• [EXERCISE INSTRUCTIONS] Of the lines listed below, return exactly those that run from the line containing "You may be thinking" through the line containing "## Register an", both included.

[Items from a data source]
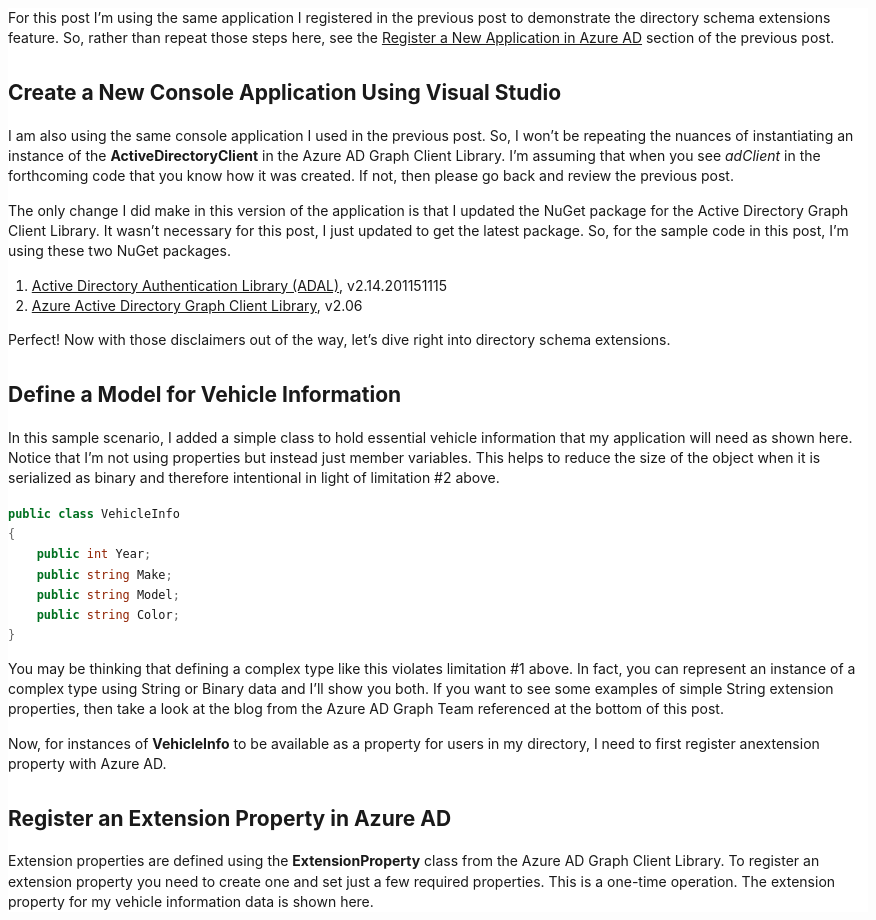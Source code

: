 For this post I’m using the same application I registered in the previous post to demonstrate the directory schema extensions feature. So, rather than repeat those steps here, see the [Register a New Application in Azure AD](http://rickrainey.com/2015/02/21/introducing-the-azure-ad-graph-api/) section of the previous post.

## Create a New Console Application Using Visual Studio ##

I am also using the same console application I used in the previous post. So, I won’t be repeating the nuances of instantiating an instance of the **ActiveDirectoryClient** in the Azure AD Graph Client Library. I’m assuming that when you see *adClient* in the forthcoming code that you know how it was created. If not, then please go back and review the previous post.

The only change I did make in this version of the application is that I updated the NuGet package for the Active Directory Graph Client Library. It wasn’t necessary for this post, I just updated to get the latest package. So, for the sample code in this post, I’m using these two NuGet packages.

1. [Active Directory Authentication Library (ADAL)](https://www.nuget.org/packages/Microsoft.IdentityModel.Clients.ActiveDirectory/2.14.201151115), v2.14.201151115
2. [Azure Active Directory Graph Client Library](https://www.nuget.org/packages/Microsoft.Azure.ActiveDirectory.GraphClient/2.0.6), v2.06

Perfect! Now with those disclaimers out of the way, let’s dive right into directory schema extensions.

## Define a Model for Vehicle Information ##

In this sample scenario, I added a simple class to hold essential vehicle information that my application will need as shown here. Notice that I’m not using properties but instead just member variables. This helps to reduce the size of the object when it is serialized as binary and therefore intentional in light of limitation #2 above.

```c#
public class VehicleInfo
{
    public int Year;
    public string Make;
    public string Model;
    public string Color;
}
```

You may be thinking that defining a complex type like this violates limitation #1 above. In fact, you can represent an instance of a complex type using String or Binary data and I’ll show you both. If you want to see some examples of simple String extension properties, then take a look at the blog from the Azure AD Graph Team referenced at the bottom of this post.

Now, for instances of **VehicleInfo** to be available as a property for users in my directory, I need to first register anextension property with Azure AD.

## Register an Extension Property in Azure AD ##

Extension properties are defined using the **ExtensionProperty** class from the Azure AD Graph Client Library. To register an extension property you need to create one and set just a few required properties. This is a one-time operation. The extension property for my vehicle information data is shown here.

• [RESPONSE TO THE EXERCISE]
You may be thinking that defining a complex type like this violates limitation #1 above. In fact, you can represent an instance of a complex type using String or Binary data and I’ll show you both. If you want to see some examples of simple String extension properties, then take a look at the blog from the Azure AD Graph Team referenced at the bottom of this post.

Now, for instances of **VehicleInfo** to be available as a property for users in my directory, I need to first register anextension property with Azure AD.

## Register an Extension Property in Azure AD ##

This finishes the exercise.